This is a printer-friendly version of an article from Zip06.com.Article Published February 6, 2020
It took Carly-Anna Barba three years to earn a starting spot on the Daniel Hand field hockey team. The hard work paid off for Carly, who is now being recruited to play in college by multiple Division III schools. However, before she makes the transition, Carly is preparing for the final dismount of her high school athletics career the leader of the Hand gymnastics team.
Carly is leading the Tigers as the team’s only senior, and she’s also their top all-around performer this season. Like many gymnasts, Carly has been a part of several different club teams in the area, although Hand is where she found her extended family. The senior is hoping to put together a solid finish to her last campaign, while carrying on the legacy of the Tigers’ previous seniors.
“Every senior that’s been here that I’ve known makes you feel welcome, and it’s exciting to know you have people here to support you,” says Carly. “Knowing I’m the only senior, it is good knowing I have a whole family backing me. It is a really supportive team, and we are just there for each other.”
Carly has unlocked a newfound confidence on the beam this year. She’s progressed from being a single-event competitor to a true all-around gymnast for Head Coach Kelly Smith’s team.
“Since her freshman year, the biggest shift with Carly has been developing a level of confidence in her all-around skills,” Smith says. “We’ve watched her grow and mature, and we have a level of confidence in her that you find her at the end of the rotation in each event.
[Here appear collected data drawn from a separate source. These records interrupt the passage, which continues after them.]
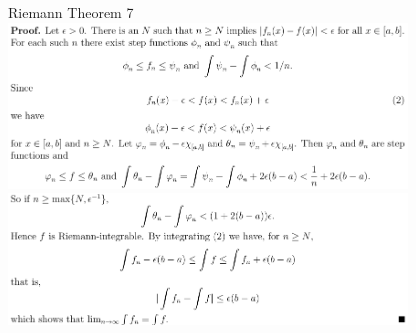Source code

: \documentclass[8pt,landscape]{article}
\begin{document}
\begin{multicols}{2}
    Riemann Theorem 7
    \includegraphics[width=400]{R_t7a.png} \\
    \includegraphics[width=400]{R_t7b.png} \\


\end{multicols}
\end{document}
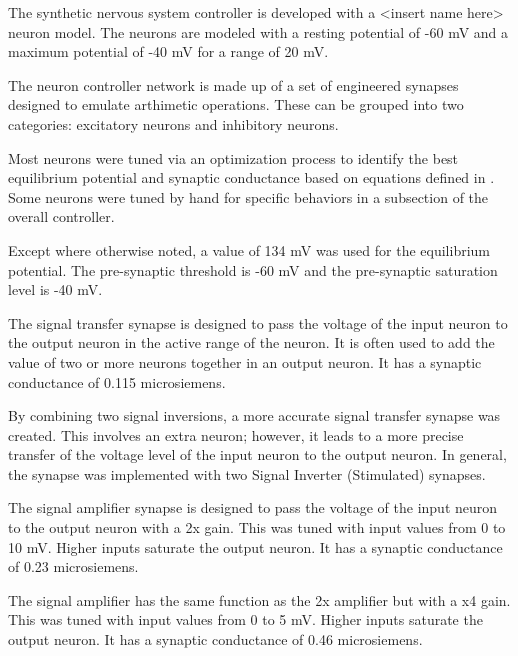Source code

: The synthetic nervous system controller is developed with a <insert name here>
neuron model. The neurons are modeled with a resting potential of -60 mV and a
maximum potential of -40 mV for a range of 20 mV.



The neuron controller network is made up of a set of engineered synapses
designed to emulate arthimetic operations. These can be grouped into two
categories: excitatory neurons and inhibitory neurons. 

Most neurons were tuned
via an optimization process to identify the best equilibrium potential and
synaptic conductance based on equations defined in 
\cite{NickFunctionalSubnetwork}. 
Some neurons were tuned by hand for specific behaviors in
a subsection of the overall controller.


Except where otherwise noted, a value of 134 mV was used for the equilibrium
potential. The pre-synaptic threshold is -60 mV and the pre-synaptic saturation
level is -40 mV.


The signal transfer synapse is designed to pass the voltage of the input neuron
to the output neuron in the active range of the neuron. It is often used to add
the value of two or more neurons together in an output neuron.
It has a synaptic 
conductance of 0.115 microsiemens. 


By combining two signal inversions, a more accurate signal transfer synapse was
created. This involves an extra neuron; however, it leads to a more precise
transfer of the voltage level of the input neuron to the output neuron. In
general, the synapse was implemented with two Signal Inverter (Stimulated)
synapses.


The signal amplifier synapse is designed to pass the voltage of the input neuron
to the output neuron with a 2x gain. This was tuned with input values from 0 to
10 mV. Higher inputs saturate the output neuron. It has a synaptic conductance
of 0.23 microsiemens.


The signal amplifier has the same function as the 2x amplifier but with a x4 
gain. This was tuned with input values from 0 to
5 mV. Higher inputs saturate the output neuron. It has a synaptic conductance
of 0.46 microsiemens.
She is very consistent and our top competitor.”
While the vault is Carly’s strongest event, she enjoys doing the floor routine the most. Carly is drawn to the self-expression and dance components of the event.
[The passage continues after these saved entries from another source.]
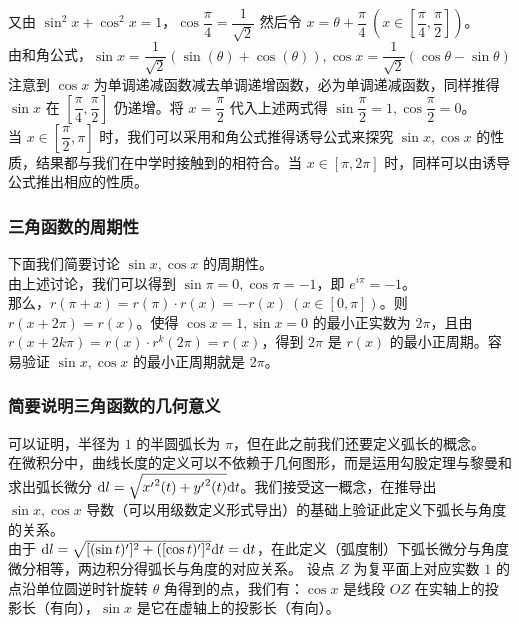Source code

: \documentclass[UTF8,12pt]{ctexart}
\begin{document}
        又由 $\sin^2 x + \cos^2 x = 1$，$\cos \dfrac{\pi}{4} = \dfrac{1}{\sqrt 2}$
        然后令 $x = \theta + \dfrac{\pi}{4}\ (x \in [\dfrac{\pi}{4}, \dfrac{\pi}{2}])$。\\
        由和角公式，$\sin x = \dfrac{1}{\sqrt 2}(\sin (\theta) + \cos (\theta)), \cos x = \dfrac{1}{\sqrt 2}(\cos \theta - \sin \theta)$
        注意到 $\cos x$ 为单调递减函数减去单调递增函数，必为单调递减函数，同样推得 $\sin x$ 在 $[\dfrac{\pi}{4}, \dfrac{\pi}{2}]$ 仍递增。将 $x = \dfrac{\pi}{2}$ 代入上述两式得 $\sin \dfrac{\pi}{2} = 1, \cos \dfrac{\pi}{2} = 0$。\\
        当 $x \in [\dfrac{\pi}{2}, \pi]$ 时，我们可以采用和角公式推得诱导公式来探究 $\sin x, \cos x$ 的性质，结果都与我们在中学时接触到的相符合。当 $x \in [\pi, 2\pi]$ 时，同样可以由诱导公式推出相应的性质。
        
        \subsubsection{三角函数的周期性}
        下面我们简要讨论 $\sin x, \cos x$ 的周期性。\\
        由上述讨论，我们可以得到 $\sin \pi = 0, \cos \pi = -1$，即 $e^{i\pi} = -1$。\\
        那么，$r(\pi + x) = r(\pi)\cdot r(x) = -r(x)\ (x \in [0, \pi])$。则 $r(x + 2\pi) = r(x)$。使得 $\cos x = 1, \sin x = 0$ 的最小正实数为 $2\pi$，且由 $r(x + 2k\pi) = r(x) \cdot r^k(2\pi) = r(x)$，得到 $2\pi$ 是 $r(x)$ 的最小正周期。容易验证 $\sin x, \cos x$ 的最小正周期就是 $2\pi$。
        
        \subsubsection{简要说明三角函数的几何意义}
            可以证明，半径为 $1$ 的半圆弧长为 $\pi$，但在此之前我们还要定义弧长的概念。\\
            在微积分中，曲线长度的定义可以不依赖于几何图形，而是运用勾股定理与黎曼和求出弧长微分 ${\rm d}l = \sqrt{{x'}^2 (t) + {y'}^2 (t)}{\rm d}t$。我们接受这一概念，在推导出 $\sin x, \cos x$ 导数（可以用级数定义形式导出）的基础上验证此定义下弧长与角度的关系。\\
            由于 ${\rm d}l = \sqrt{[(\sin t)']^2 + ([\cos t)']^2}{\rm d} t = {\rm d}t$，在此定义（弧度制）下弧长微分与角度微分相等，两边积分得弧长与角度的对应关系。
            设点 $Z$ 为复平面上对应实数 $1$ 的点沿单位圆逆时针旋转 $\theta$ 角得到的点，我们有：$\cos x$ 是线段 $OZ$ 在实轴上的投影长（有向），$\sin x$ 是它在虚轴上的投影长（有向）。
\end{document}
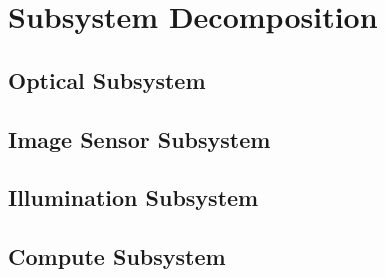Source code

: \section{Subsystem Decomposition}

\subsection{Optical Subsystem}


\subsection{Image Sensor Subsystem}


\subsection{Illumination Subsystem}


\subsection{Compute Subsystem}

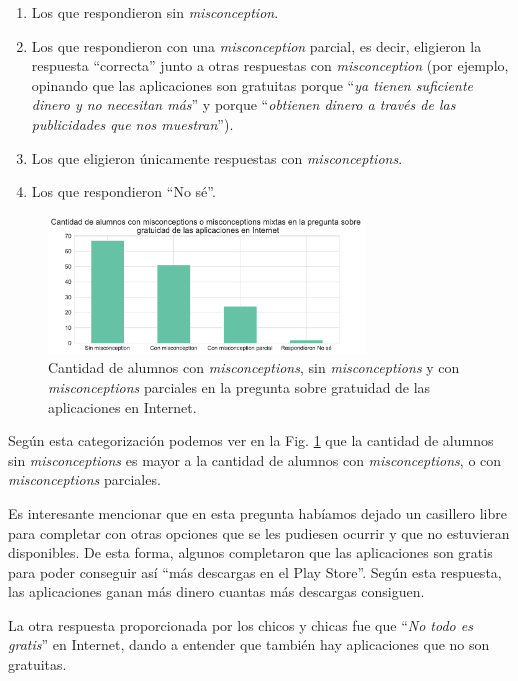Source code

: \begin{enumerate}
\item Los que respondieron sin \textit{misconception}.
\item Los que respondieron con una \textit{misconception} parcial, es decir, eligieron la respuesta “correcta” junto a otras respuestas con \textit{misconception} (por ejemplo, opinando que las aplicaciones son gratuitas porque ``\textit{ya tienen suficiente dinero y no necesitan más}'' y porque ``\textit{obtienen dinero a través de las publicidades que nos muestran}'').
\item Los que eligieron únicamente respuestas con \textit{misconceptions}.
\item Los que respondieron “No sé”.
\end{enumerate}

\begin{figure}[h]
    \centering
    \includegraphics[width=0.75\textwidth]{images_analisis/24.pdf}
    \caption{Cantidad de alumnos con \textit{misconceptions}, sin \textit{misconceptions} y con \textit{misconceptions} parciales en la pregunta sobre gratuidad de las aplicaciones en Internet.}
    \label{fig:analisis24}
\end{figure}


Según esta categorización podemos ver en la Fig. \ref{fig:analisis24} que la cantidad de alumnos sin \textit{misconceptions} es mayor a la cantidad de alumnos con \textit{misconceptions}, o con \textit{misconceptions} parciales.

Es interesante mencionar que en esta pregunta habíamos dejado un casillero libre para completar con otras opciones que se les pudiesen ocurrir y que no estuvieran disponibles. De esta forma, algunos completaron que las aplicaciones son gratis para poder conseguir así ``más descargas en el Play Store''. Según esta respuesta, las aplicaciones ganan más dinero cuantas más descargas consiguen.

La otra respuesta proporcionada por los chicos y chicas fue que ``\textit{No todo es gratis}'' en Internet, dando a entender que también hay aplicaciones que no son gratuitas.

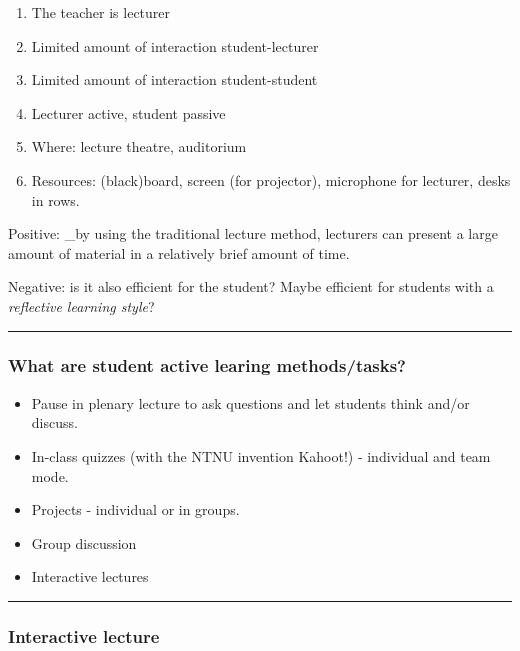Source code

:\documentclass[]{article}
\providecommand{\tightlist}{%
  \setlength{\itemsep}{0pt}\setlength{\parskip}{0pt}}
\begin{document}
\begin{enumerate}
\def\labelenumi{\arabic{enumi})}
\tightlist
\item
  The teacher is lecturer
\item
  Limited amount of interaction student-lecturer
\item
  Limited amount of interaction student-student
\item
  Lecturer active, student passive
\item
  Where: lecture theatre, auditorium
\item
  Resources: (black)board, screen (for projector), microphone for
  lecturer, desks in rows.
\end{enumerate}

Positive: \_by using the traditional lecture method, lecturers can
present a large amount of material in a relatively brief amount of time.

Negative: is it also efficient for the student? Maybe efficient for
students with a \emph{reflective learning style}?

\begin{center}\rule{0.5\linewidth}{\linethickness}\end{center}

\hypertarget{what-are-student-active-learing-methodstasks}{%
\subsubsection{What are student active learing
methods/tasks?}\label{what-are-student-active-learing-methodstasks}}

\begin{itemize}
\tightlist
\item
  Pause in plenary lecture to ask questions and let students think
  and/or discuss.
\item
  In-class quizzes (with the NTNU invention Kahoot!) - individual and
  team mode.
\item
  Projects - individual or in groups.
\item
  Group discussion
\item
  Interactive lectures
\end{itemize}

\begin{center}\rule{0.5\linewidth}{\linethickness}\end{center}

\hypertarget{interactive-lecture}{%
\subsubsection{Interactive lecture}\label{interactive-lecture}}
\end{document}
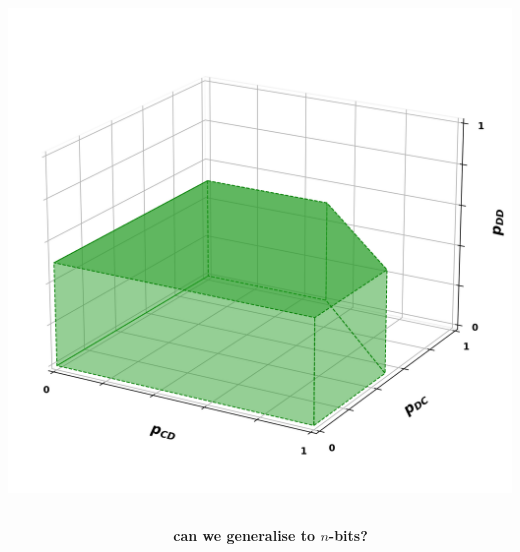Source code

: \documentclass{beamer}
\begin{document}
\begin{frame}
    \centering
    \includegraphics[width=.75\textwidth]{static/two_bit_result.png}
\end{frame}

\begin{frame}
    \begin{center}
        \begin{columns}
            \centering
            \begin{column}{.5\textwidth}
            \centering
        
            \end{column}
        \begin{column}{.5\textwidth}
            \centering
            \textbf{can we generalise to $n$-bits?}
        \end{column}
    \end{columns}
    \end{center}
\end{frame}
\end{document}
“I love to dance and to be able to show everyone who I am. I love tumbling and being able to show what I can do,” says Carly. “My front fold took me awhile to get used to. The front tuck is especially hard. You need to make sure you land on your feet and not over-rotate.”
Conversely, the beam is the biggest mental hurdle that Carly has faced in her gymnastics career. Standing on the beam can be a nerve-racking task for any gymnast. It’s taken time, but Carly’s mind has outweighed matter.
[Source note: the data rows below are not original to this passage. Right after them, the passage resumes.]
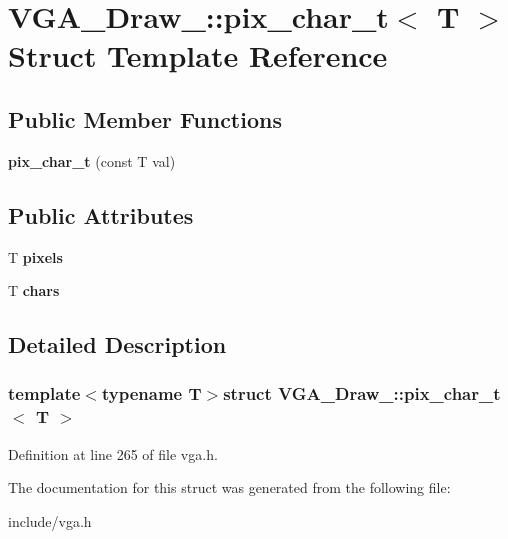 \hypertarget{structVGA__Draw__2_1_1pix__char__t}{\section{V\-G\-A\-\_\-\-Draw\-\_\-:\-:pix\-\_\-char\-\_\-t$<$ T $>$ Struct Template Reference}
\label{structVGA__Draw__2_1_1pix__char__t}
}
\subsection*{Public Member Functions}
\begin{DoxyCompactItemize}
\item 
\hypertarget{structVGA__Draw__2_1_1pix__char__t_ad7915d637ad651d51365acad00dda7b8}{{\bfseries pix\-\_\-char\-\_\-t} (const T val)}\label{structVGA__Draw__2_1_1pix__char__t_ad7915d637ad651d51365acad00dda7b8}

\end{DoxyCompactItemize}
\subsection*{Public Attributes}
\begin{DoxyCompactItemize}
\item 
\hypertarget{structVGA__Draw__2_1_1pix__char__t_af1d998ad1364f3ca2f30fbf58710c543}{T {\bfseries pixels}}\label{structVGA__Draw__2_1_1pix__char__t_af1d998ad1364f3ca2f30fbf58710c543}

\item 
\hypertarget{structVGA__Draw__2_1_1pix__char__t_adadece47feef5e31efb823d569aa451b}{T {\bfseries chars}}\label{structVGA__Draw__2_1_1pix__char__t_adadece47feef5e31efb823d569aa451b}

\end{DoxyCompactItemize}


\subsection{Detailed Description}
\subsubsection*{template$<$typename T$>$struct V\-G\-A\-\_\-\-Draw\-\_\-::pix\-\_\-char\-\_\-t$<$ T $>$}



Definition at line 265 of file vga.\-h.



The documentation for this struct was generated from the following file\-:\begin{DoxyCompactItemize}
\item 
include/vga.\-h\end{DoxyCompactItemize}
“Once you salute the judge, you can only control what you do. You have to just get up there and be prepared mentally,” Carly says. “I used to get up there and shake on the beam, because I was so nervous. You can really feel the beam, feel every groove—if it is smooth or not. That kind of controls if you stay on or not. I personally try to think of it as practice and not any sort of competition.”
As a sophomore, Carly helped Hand win its 10th-consecutive Southern Connecticut Conference title with a first-place finish at the SCC Championship. She went on to post a score of 8.525 on the vault at the Class M State Championship, where Hand came in second place.
Last year, Carly earned All-SCC honors with a vault score of 8.35 at the conference meet, after which she scored an 8.65 in the event at states.
As this year’s championship meets draw closer, Carly is focused on helping the Tigers continue their legacy by putting together another strong postseason showing.
“All the seniors I knew always talked about pushing their hardest their senior year. My goal is to push myself the hardest I can,” says Carly, a junior fireman in Madison who also works at the Arts Barn, helping organize fundraisers such as the Daddy Daughter Dance. “This is the last time I’ll have an opportunity to do anything like this, so I’m going to push myself and walk away knowing I did the best I could.”
Carly won’t be putting down her field hockey stick anytime soon. Carly started playing the sport a little later than many of her peers and had to incrementally work her way through the ranks. After seeing some varsity minutes here and there in her junior year, Carly solidified her place in Hand’s starting lineup as a senior last fall. Now, she’s is being recruited to play field hockey by both Keene State College and Western New England University.
“It gave me a reason to fight harder every day,” Carly says. “I worked as hard as I could. It took so much hard work to become a starter that I needed to keep that work up, and I wouldn’t let anyone slow me down.”